**TASK STATEMENT:** Retype the listing exactly. Leave out the images.

*** Opening DATA SUPPLIED ***

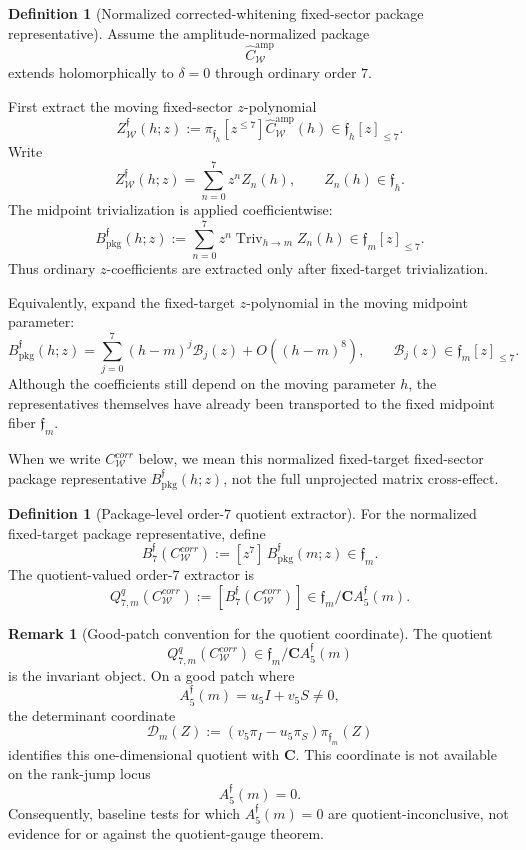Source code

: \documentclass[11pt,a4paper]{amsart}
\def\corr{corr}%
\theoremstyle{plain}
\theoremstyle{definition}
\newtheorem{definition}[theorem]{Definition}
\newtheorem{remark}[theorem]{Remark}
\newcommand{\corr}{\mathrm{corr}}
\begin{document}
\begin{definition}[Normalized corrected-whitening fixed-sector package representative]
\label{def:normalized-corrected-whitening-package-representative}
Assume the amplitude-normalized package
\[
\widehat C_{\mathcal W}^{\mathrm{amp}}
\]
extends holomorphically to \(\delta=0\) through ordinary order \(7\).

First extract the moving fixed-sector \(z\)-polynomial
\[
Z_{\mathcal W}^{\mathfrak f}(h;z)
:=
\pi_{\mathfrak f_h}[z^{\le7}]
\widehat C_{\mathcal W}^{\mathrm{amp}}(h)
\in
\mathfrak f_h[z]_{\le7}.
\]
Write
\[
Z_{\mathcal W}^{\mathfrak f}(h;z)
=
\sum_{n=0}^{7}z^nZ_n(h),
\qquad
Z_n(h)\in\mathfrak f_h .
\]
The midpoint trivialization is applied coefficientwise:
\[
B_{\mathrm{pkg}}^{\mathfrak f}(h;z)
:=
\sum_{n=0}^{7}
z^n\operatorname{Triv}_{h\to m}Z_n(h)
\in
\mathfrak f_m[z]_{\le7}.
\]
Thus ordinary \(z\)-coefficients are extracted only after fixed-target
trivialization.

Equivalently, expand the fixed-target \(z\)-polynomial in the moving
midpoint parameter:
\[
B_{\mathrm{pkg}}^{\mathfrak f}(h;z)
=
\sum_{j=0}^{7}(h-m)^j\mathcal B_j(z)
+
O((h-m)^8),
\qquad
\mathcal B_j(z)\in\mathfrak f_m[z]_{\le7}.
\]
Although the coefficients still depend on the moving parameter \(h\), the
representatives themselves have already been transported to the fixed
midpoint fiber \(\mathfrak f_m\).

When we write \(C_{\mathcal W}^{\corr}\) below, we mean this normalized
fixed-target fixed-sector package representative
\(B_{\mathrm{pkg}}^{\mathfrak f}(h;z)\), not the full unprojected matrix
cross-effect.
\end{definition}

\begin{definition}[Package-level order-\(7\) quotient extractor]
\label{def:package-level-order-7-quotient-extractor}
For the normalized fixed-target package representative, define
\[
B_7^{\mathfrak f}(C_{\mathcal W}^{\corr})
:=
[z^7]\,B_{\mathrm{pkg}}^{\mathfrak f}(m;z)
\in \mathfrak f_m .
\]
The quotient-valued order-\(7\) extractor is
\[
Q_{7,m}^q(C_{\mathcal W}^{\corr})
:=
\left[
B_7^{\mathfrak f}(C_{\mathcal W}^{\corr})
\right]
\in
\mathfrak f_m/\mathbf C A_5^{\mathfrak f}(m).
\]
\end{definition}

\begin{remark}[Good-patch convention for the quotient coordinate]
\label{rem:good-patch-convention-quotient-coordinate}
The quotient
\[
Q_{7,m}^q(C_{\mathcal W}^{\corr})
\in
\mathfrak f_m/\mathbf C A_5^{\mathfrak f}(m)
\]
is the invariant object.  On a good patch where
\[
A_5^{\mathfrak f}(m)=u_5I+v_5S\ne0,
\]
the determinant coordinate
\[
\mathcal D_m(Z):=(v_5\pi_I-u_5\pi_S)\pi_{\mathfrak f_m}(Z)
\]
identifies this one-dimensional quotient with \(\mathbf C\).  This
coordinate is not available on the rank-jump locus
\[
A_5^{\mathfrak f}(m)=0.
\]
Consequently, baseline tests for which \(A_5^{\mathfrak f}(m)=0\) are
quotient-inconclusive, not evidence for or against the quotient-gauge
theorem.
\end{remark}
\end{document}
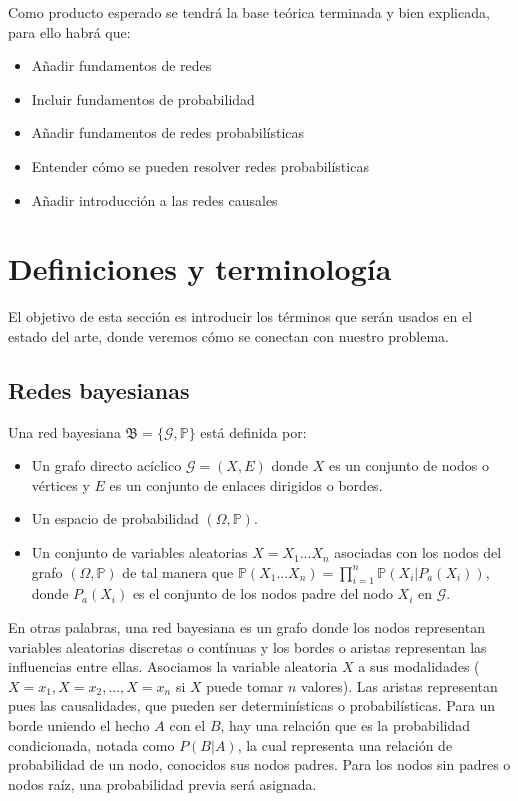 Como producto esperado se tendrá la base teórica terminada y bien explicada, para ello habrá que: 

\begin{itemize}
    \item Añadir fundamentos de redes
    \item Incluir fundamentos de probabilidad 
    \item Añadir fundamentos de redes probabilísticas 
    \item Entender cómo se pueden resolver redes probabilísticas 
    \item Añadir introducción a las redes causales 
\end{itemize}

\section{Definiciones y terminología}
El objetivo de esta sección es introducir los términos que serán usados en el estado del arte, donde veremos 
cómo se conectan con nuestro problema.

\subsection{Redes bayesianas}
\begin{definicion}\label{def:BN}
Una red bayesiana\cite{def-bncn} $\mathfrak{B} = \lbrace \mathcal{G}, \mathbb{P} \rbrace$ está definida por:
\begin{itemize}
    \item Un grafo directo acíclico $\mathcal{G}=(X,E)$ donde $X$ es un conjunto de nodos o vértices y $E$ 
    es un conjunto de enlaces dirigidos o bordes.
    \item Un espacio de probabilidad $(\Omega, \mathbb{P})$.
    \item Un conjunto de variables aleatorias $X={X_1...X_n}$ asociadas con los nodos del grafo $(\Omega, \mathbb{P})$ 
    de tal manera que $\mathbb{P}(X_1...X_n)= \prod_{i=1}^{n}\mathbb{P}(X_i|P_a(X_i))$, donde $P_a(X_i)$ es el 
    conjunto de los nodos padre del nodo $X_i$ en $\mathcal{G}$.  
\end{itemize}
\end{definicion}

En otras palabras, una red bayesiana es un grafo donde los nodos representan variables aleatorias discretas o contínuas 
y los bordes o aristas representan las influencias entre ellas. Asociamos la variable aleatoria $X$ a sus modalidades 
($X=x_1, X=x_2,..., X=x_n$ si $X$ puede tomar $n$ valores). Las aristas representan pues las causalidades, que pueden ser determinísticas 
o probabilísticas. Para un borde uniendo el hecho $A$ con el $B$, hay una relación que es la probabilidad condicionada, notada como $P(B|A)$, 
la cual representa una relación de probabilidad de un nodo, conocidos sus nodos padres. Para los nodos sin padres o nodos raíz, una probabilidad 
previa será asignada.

*** Closing DATA SUPPLIED ***

**RESPONSE TO THIS TASK:**
Source code

: \documentclass[11pt,a4paper]{amsart}
\def\corr{corr}%
\theoremstyle{plain}
\theoremstyle{definition}
\newtheorem{definition}[theorem]{Definition}
\newtheorem{remark}[theorem]{Remark}
\newcommand{\corr}{\mathrm{corr}}
\begin{document}
\begin{definition}[Normalized corrected-whitening fixed-sector package representative]
\label{def:normalized-corrected-whitening-package-representative}
Assume the amplitude-normalized package
\[
\widehat C_{\mathcal W}^{\mathrm{amp}}
\]
extends holomorphically to \(\delta=0\) through ordinary order \(7\).

First extract the moving fixed-sector \(z\)-polynomial
\[
Z_{\mathcal W}^{\mathfrak f}(h;z)
:=
\pi_{\mathfrak f_h}[z^{\le7}]
\widehat C_{\mathcal W}^{\mathrm{amp}}(h)
\in
\mathfrak f_h[z]_{\le7}.
\]
Write
\[
Z_{\mathcal W}^{\mathfrak f}(h;z)
=
\sum_{n=0}^{7}z^nZ_n(h),
\qquad
Z_n(h)\in\mathfrak f_h .
\]
The midpoint trivialization is applied coefficientwise:
\[
B_{\mathrm{pkg}}^{\mathfrak f}(h;z)
:=
\sum_{n=0}^{7}
z^n\operatorname{Triv}_{h\to m}Z_n(h)
\in
\mathfrak f_m[z]_{\le7}.
\]
Thus ordinary \(z\)-coefficients are extracted only after fixed-target
trivialization.

Equivalently, expand the fixed-target \(z\)-polynomial in the moving
midpoint parameter:
\[
B_{\mathrm{pkg}}^{\mathfrak f}(h;z)
=
\sum_{j=0}^{7}(h-m)^j\mathcal B_j(z)
+
O((h-m)^8),
\qquad
\mathcal B_j(z)\in\mathfrak f_m[z]_{\le7}.
\]
Although the coefficients still depend on the moving parameter \(h\), the
representatives themselves have already been transported to the fixed
midpoint fiber \(\mathfrak f_m\).

When we write \(C_{\mathcal W}^{\corr}\) below, we mean this normalized
fixed-target fixed-sector package representative
\(B_{\mathrm{pkg}}^{\mathfrak f}(h;z)\), not the full unprojected matrix
cross-effect.
\end{definition}

\begin{definition}[Package-level order-\(7\) quotient extractor]
\label{def:package-level-order-7-quotient-extractor}
For the normalized fixed-target package representative, define
\[
B_7^{\mathfrak f}(C_{\mathcal W}^{\corr})
:=
[z^7]\,B_{\mathrm{pkg}}^{\mathfrak f}(m;z)
\in \mathfrak f_m .
\]
The quotient-valued order-\(7\) extractor is
\[
Q_{7,m}^q(C_{\mathcal W}^{\corr})
:=
\left[
B_7^{\mathfrak f}(C_{\mathcal W}^{\corr})
\right]
\in
\mathfrak f_m/\mathbf C A_5^{\mathfrak f}(m).
\]
\end{definition}

\begin{remark}[Good-patch convention for the quotient coordinate]
\label{rem:good-patch-convention-quotient-coordinate}
The quotient
\[
Q_{7,m}^q(C_{\mathcal W}^{\corr})
\in
\mathfrak f_m/\mathbf C A_5^{\mathfrak f}(m)
\]
is the invariant object.  On a good patch where
\[
A_5^{\mathfrak f}(m)=u_5I+v_5S\ne0,
\]
the determinant coordinate
\[
\mathcal D_m(Z):=(v_5\pi_I-u_5\pi_S)\pi_{\mathfrak f_m}(Z)
\]
identifies this one-dimensional quotient with \(\mathbf C\).  This
coordinate is not available on the rank-jump locus
\[
A_5^{\mathfrak f}(m)=0.
\]
Consequently, baseline tests for which \(A_5^{\mathfrak f}(m)=0\) are
quotient-inconclusive, not evidence for or against the quotient-gauge
theorem.
\end{remark}
\end{document}
 Como producto esperado se tendrá la base teórica terminada y bien explicada, para ello habrá que: 

\begin{itemize}
    \item Añadir fundamentos de redes
    \item Incluir fundamentos de probabilidad 
    \item Añadir fundamentos de redes probabilísticas 
    \item Entender cómo se pueden resolver redes probabilísticas 
    \item Añadir introducción a las redes causales 
\end{itemize}

\section{Definiciones y terminología}
El objetivo de esta sección es introducir los términos que serán usados en el estado del arte, donde veremos 
cómo se conectan con nuestro problema.

\subsection{Redes bayesianas}
\begin{definicion}\label{def:BN}
Una red bayesiana\cite{def-bncn} $\mathfrak{B} = \lbrace \mathcal{G}, \mathbb{P} \rbrace$ está definida por:
\begin{itemize}
    \item Un grafo directo acíclico $\mathcal{G}=(X,E)$ donde $X$ es un conjunto de nodos o vértices y $E$ 
    es un conjunto de enlaces dirigidos o bordes.
    \item Un espacio de probabilidad $(\Omega, \mathbb{P})$.
    \item Un conjunto de variables aleatorias $X={X_1...X_n}$ asociadas con los nodos del grafo $(\Omega, \mathbb{P})$ 
    de tal manera que $\mathbb{P}(X_1...X_n)= \prod_{i=1}^{n}\mathbb{P}(X_i|P_a(X_i))$, donde $P_a(X_i)$ es el 
    conjunto de los nodos padre del nodo $X_i$ en $\mathcal{G}$.  
\end{itemize}
\end{definicion}

En otras palabras, una red bayesiana es un grafo donde los nodos representan variables aleatorias discretas o contínuas 
y los bordes o aristas representan las influencias entre ellas. Asociamos la variable aleatoria $X$ a sus modalidades 
($X=x_1, X=x_2,..., X=x_n$ si $X$ puede tomar $n$ valores). Las aristas representan pues las causalidades, que pueden ser determinísticas 
o probabilísticas. Para un borde uniendo el hecho $A$ con el $B$, hay una relación que es la probabilidad condicionada, notada como $P(B|A)$, 
la cual representa una relación de probabilidad de un nodo, conocidos sus nodos padres. Para los nodos sin padres o nodos raíz, una probabilidad 
previa será asignada.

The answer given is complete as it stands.